Your assignment:
Each line from the start of the entries through the line that contains "Metoda timeAdvance(...) je" should be output exactly, please.

Material provided:
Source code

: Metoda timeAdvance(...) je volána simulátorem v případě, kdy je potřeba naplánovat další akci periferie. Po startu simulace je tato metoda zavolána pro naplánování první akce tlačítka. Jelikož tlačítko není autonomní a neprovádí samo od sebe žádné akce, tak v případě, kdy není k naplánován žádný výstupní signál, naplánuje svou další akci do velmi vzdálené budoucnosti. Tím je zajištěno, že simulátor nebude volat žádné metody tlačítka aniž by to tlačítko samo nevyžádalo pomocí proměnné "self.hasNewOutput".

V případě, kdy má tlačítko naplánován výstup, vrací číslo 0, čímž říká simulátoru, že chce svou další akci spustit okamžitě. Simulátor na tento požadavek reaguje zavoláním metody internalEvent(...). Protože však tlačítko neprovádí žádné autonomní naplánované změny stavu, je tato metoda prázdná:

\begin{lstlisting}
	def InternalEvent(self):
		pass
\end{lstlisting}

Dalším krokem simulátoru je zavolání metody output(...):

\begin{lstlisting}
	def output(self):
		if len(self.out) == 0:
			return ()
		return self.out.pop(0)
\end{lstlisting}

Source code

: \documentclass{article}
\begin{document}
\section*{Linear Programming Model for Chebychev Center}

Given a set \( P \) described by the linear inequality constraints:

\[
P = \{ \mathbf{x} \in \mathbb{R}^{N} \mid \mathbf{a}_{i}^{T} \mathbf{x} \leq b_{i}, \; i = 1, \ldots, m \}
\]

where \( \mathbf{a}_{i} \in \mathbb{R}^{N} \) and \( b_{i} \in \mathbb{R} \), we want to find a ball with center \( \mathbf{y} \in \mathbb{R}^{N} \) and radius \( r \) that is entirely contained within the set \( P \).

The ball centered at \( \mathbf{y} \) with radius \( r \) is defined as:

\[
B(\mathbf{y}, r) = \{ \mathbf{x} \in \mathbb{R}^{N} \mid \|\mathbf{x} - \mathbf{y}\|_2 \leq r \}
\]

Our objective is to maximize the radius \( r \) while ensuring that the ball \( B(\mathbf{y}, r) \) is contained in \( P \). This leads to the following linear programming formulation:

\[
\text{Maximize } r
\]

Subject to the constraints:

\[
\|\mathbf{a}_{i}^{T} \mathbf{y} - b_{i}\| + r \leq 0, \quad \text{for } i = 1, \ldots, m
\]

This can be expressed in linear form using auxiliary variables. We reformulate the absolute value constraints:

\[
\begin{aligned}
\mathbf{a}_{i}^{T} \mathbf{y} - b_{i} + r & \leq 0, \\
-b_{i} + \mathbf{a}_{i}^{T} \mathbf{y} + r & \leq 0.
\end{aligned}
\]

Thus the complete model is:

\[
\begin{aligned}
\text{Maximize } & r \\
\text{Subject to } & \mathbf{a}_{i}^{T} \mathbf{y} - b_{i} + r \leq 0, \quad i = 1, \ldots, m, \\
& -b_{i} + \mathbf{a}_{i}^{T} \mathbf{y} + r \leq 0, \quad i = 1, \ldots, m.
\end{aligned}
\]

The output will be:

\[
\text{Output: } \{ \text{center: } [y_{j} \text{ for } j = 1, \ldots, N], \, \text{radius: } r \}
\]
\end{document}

Your response:
Source code

: Metoda timeAdvance(...) je volána simulátorem v případě, kdy je potřeba naplánovat další akci periferie. Po startu simulace je tato metoda zavolána pro naplánování první akce tlačítka. Jelikož tlačítko není autonomní a neprovádí samo od sebe žádné akce, tak v případě, kdy není k naplánován žádný výstupní signál, naplánuje svou další akci do velmi vzdálené budoucnosti. Tím je zajištěno, že simulátor nebude volat žádné metody tlačítka aniž by to tlačítko samo nevyžádalo pomocí proměnné "self.hasNewOutput".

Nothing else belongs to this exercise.